MATERIAL PROVIDED:

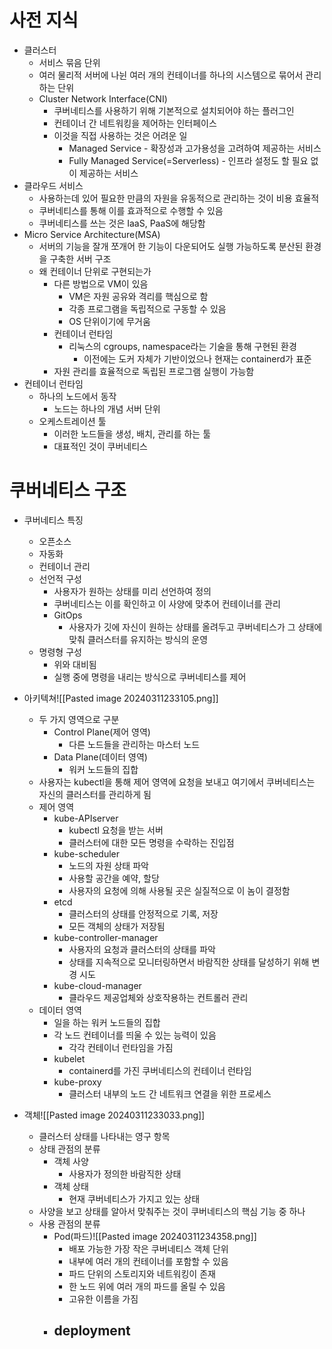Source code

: # 사전 지식
- 클러스터
	- 서비스 묶음 단위
	- 여러 물리적 서버에 나뉜 여러 개의 컨테이너를 하나의 시스템으로 묶어서 관리하는 단위
	- Cluster Network Interface(CNI)
		- 쿠버네티스를 사용하기 위해 기본적으로 설치되어야 하는 플러그인
		- 컨테이너 간 네트워킹을 제어하는 인터페이스
		- 이것을 직접 사용하는 것은 어려운 일
			- Managed Service - 확장성과 고가용성을 고려하여 제공하는 서비스
			- Fully Managed Service(=Serverless) - 인프라 설정도 할 필요 없이 제공하는 서비스
- 클라우드 서비스
	- 사용하는데 있어 필요한 만큼의 자원을 유동적으로 관리하는 것이 비용 효율적
	- 쿠버네티스를 통해 이를 효과적으로 수행할 수 있음
	- 쿠버네티스를 쓰는 것은 IaaS, PaaS에 해당함
- Micro Service Architecture(MSA)
	- 서버의 기능을 잘개 쪼개어 한 기능이 다운되어도 실행 가능하도록 분산된 환경을 구축한 서버 구조
	- 왜 컨테이너 단위로 구현되는가
		- 다른 방법으로 VM이 있음
			- VM은 자원 공유와 격리를 핵심으로 함
			- 각종 프로그램을 독립적으로 구동할 수 있음
			- OS 단위이기에 무거움
		- 컨테이너 런타임
			- 리눅스의 cgroups, namespace라는 기술을 통해 구현된 환경
				- 이전에는 도커 자체가 기반이었으나 현재는 containerd가 표준
		- 자원 관리를 효율적으로 독립된 프로그램 실행이 가능함
- 컨테이너 런타임
	- 하나의 노드에서 동작
		- 노드는 하나의 개념 서버 단위
	- 오케스트레이션 툴 
		- 이러한 노드들을 생성, 배치, 관리를 하는 툴
		- 대표적인 것이 쿠버네티스

# 쿠버네티스 구조
- 쿠버네티스 특징
	- 오픈소스
	- 자동화
	- 컨테이너 관리
	- 선언적 구성
		- 사용자가 원하는 상태를 미리 선언하여 정의
		- 쿠버네티스는 이를 확인하고 이 사양에 맞추어 컨테이너를 관리
		- GitOps
			- 사용자가 깃에 자신이 원하는 상태를 올려두고 쿠버네티스가 그 상태에 맞춰 클러스터를 유지하는 방식의 운영
	- 명령형 구성
		- 위와 대비됨
		- 실행 중에 명령을 내리는 방식으로 쿠버네티스를 제어
- 아키텍쳐![[Pasted image 20240311233105.png]]
	- 두 가지 영역으로 구분
		- Control Plane(제어 영역)
			- 다른 노드들을 관리하는 마스터 노드
		- Data Plane(데이터 영역)
			- 워커 노드들의 집합
	- 사용자는 kubectl을 통해 제어 영역에 요청을 보내고 여기에서 쿠버네티스는 자신의 클러스터를 관리하게 됨
	- 제어 영역
		- kube-APIserver
			- kubectl 요청을 받는 서버
			- 클러스터에 대한 모든 명령을 수락하는 진입점
		- kube-scheduler
			- 노드의 자원 상태 파악
			- 사용할 공간을 예약, 할당
			- 사용자의 요청에 의해 사용될 곳은 실질적으로 이 놈이 결정함
		- etcd
			- 클러스터의 상태를 안정적으로 기록, 저장
			- 모든 객체의 상태가 저장됨
		- kube-controller-manager
			- 사용자의 요청과 클러스터의 상태를 파악
			- 상태를 지속적으로 모니터링하면서 바람직한 상태를 달성하기 위해 변경 시도
		- kube-cloud-manager
			- 클라우드 제공업체와 상호작용하는 컨트롤러 관리
	- 데이터 영역
		- 일을 하는 워커 노드들의 집합
		- 각 노드 컨테이너를 띄울 수 있는 능력이 있음
			- 각각 컨테이너 런타임을 가짐
		- kubelet
			- containerd를 가진 쿠버네티스의 컨테이너 런타임
		- kube-proxy
			- 클러스터 내부의 노드 간 네트워크 연결을 위한 프로세스

- 객체![[Pasted image 20240311233033.png]]
	- 클러스터 상태를 나타내는 영구 항목
	- 상태 관점의 분류
		- 객체 사양
			- 사용자가 정의한 바람직한 상태
		- 객체 상태
			- 현재 쿠버네티스가 가지고 있는 상태
	- 사양을 보고 상태를 알아서 맞춰주는 것이 쿠버네티스의 핵심 기능 중 하나
	- 사용 관점의 분류
		- Pod(파드)![[Pasted image 20240311234358.png]]
			- 배포 가능한 가장 작은 쿠버네티스 객체 단위
			- 내부에 여러 개의 컨테이너를 포함할 수 있음
			- 파드 단위의 스토리지와 네트워킹이 존재
			- 한 노드 위에 여러 개의 파드를 올릴 수 있음
			- 고유한 이름을 가짐
		- deployment
			-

WORK TASK: Exact repetition of all entries is required. The pictures should not appear.

RESPONSE:
Source code

: # 사전 지식
- 클러스터
	- 서비스 묶음 단위
	- 여러 물리적 서버에 나뉜 여러 개의 컨테이너를 하나의 시스템으로 묶어서 관리하는 단위
	- Cluster Network Interface(CNI)
		- 쿠버네티스를 사용하기 위해 기본적으로 설치되어야 하는 플러그인
		- 컨테이너 간 네트워킹을 제어하는 인터페이스
		- 이것을 직접 사용하는 것은 어려운 일
			- Managed Service - 확장성과 고가용성을 고려하여 제공하는 서비스
			- Fully Managed Service(=Serverless) - 인프라 설정도 할 필요 없이 제공하는 서비스
- 클라우드 서비스
	- 사용하는데 있어 필요한 만큼의 자원을 유동적으로 관리하는 것이 비용 효율적
	- 쿠버네티스를 통해 이를 효과적으로 수행할 수 있음
	- 쿠버네티스를 쓰는 것은 IaaS, PaaS에 해당함
- Micro Service Architecture(MSA)
	- 서버의 기능을 잘개 쪼개어 한 기능이 다운되어도 실행 가능하도록 분산된 환경을 구축한 서버 구조
	- 왜 컨테이너 단위로 구현되는가
		- 다른 방법으로 VM이 있음
			- VM은 자원 공유와 격리를 핵심으로 함
			- 각종 프로그램을 독립적으로 구동할 수 있음
			- OS 단위이기에 무거움
		- 컨테이너 런타임
			- 리눅스의 cgroups, namespace라는 기술을 통해 구현된 환경
				- 이전에는 도커 자체가 기반이었으나 현재는 containerd가 표준
		- 자원 관리를 효율적으로 독립된 프로그램 실행이 가능함
- 컨테이너 런타임
	- 하나의 노드에서 동작
		- 노드는 하나의 개념 서버 단위
	- 오케스트레이션 툴 
		- 이러한 노드들을 생성, 배치, 관리를 하는 툴
		- 대표적인 것이 쿠버네티스

# 쿠버네티스 구조
- 쿠버네티스 특징
	- 오픈소스
	- 자동화
	- 컨테이너 관리
	- 선언적 구성
		- 사용자가 원하는 상태를 미리 선언하여 정의
		- 쿠버네티스는 이를 확인하고 이 사양에 맞추어 컨테이너를 관리
		- GitOps
			- 사용자가 깃에 자신이 원하는 상태를 올려두고 쿠버네티스가 그 상태에 맞춰 클러스터를 유지하는 방식의 운영
	- 명령형 구성
		- 위와 대비됨
		- 실행 중에 명령을 내리는 방식으로 쿠버네티스를 제어
- 아키텍쳐![[Pasted image 20240311233105.png]]
	- 두 가지 영역으로 구분
		- Control Plane(제어 영역)
			- 다른 노드들을 관리하는 마스터 노드
		- Data Plane(데이터 영역)
			- 워커 노드들의 집합
	- 사용자는 kubectl을 통해 제어 영역에 요청을 보내고 여기에서 쿠버네티스는 자신의 클러스터를 관리하게 됨
	- 제어 영역
		- kube-APIserver
			- kubectl 요청을 받는 서버
			- 클러스터에 대한 모든 명령을 수락하는 진입점
		- kube-scheduler
			- 노드의 자원 상태 파악
			- 사용할 공간을 예약, 할당
			- 사용자의 요청에 의해 사용될 곳은 실질적으로 이 놈이 결정함
		- etcd
			- 클러스터의 상태를 안정적으로 기록, 저장
			- 모든 객체의 상태가 저장됨
		- kube-controller-manager
			- 사용자의 요청과 클러스터의 상태를 파악
			- 상태를 지속적으로 모니터링하면서 바람직한 상태를 달성하기 위해 변경 시도
		- kube-cloud-manager
			- 클라우드 제공업체와 상호작용하는 컨트롤러 관리
	- 데이터 영역
		- 일을 하는 워커 노드들의 집합
		- 각 노드 컨테이너를 띄울 수 있는 능력이 있음
			- 각각 컨테이너 런타임을 가짐
		- kubelet
			- containerd를 가진 쿠버네티스의 컨테이너 런타임
		- kube-proxy
			- 클러스터 내부의 노드 간 네트워크 연결을 위한 프로세스

- 객체![[Pasted image 20240311233033.png]]
	- 클러스터 상태를 나타내는 영구 항목
	- 상태 관점의 분류
		- 객체 사양
			- 사용자가 정의한 바람직한 상태
		- 객체 상태
			- 현재 쿠버네티스가 가지고 있는 상태
	- 사양을 보고 상태를 알아서 맞춰주는 것이 쿠버네티스의 핵심 기능 중 하나
	- 사용 관점의 분류
		- Pod(파드)![[Pasted image 20240311234358.png]]
			- 배포 가능한 가장 작은 쿠버네티스 객체 단위
			- 내부에 여러 개의 컨테이너를 포함할 수 있음
			- 파드 단위의 스토리지와 네트워킹이 존재
			- 한 노드 위에 여러 개의 파드를 올릴 수 있음
			- 고유한 이름을 가짐
		- deployment
			-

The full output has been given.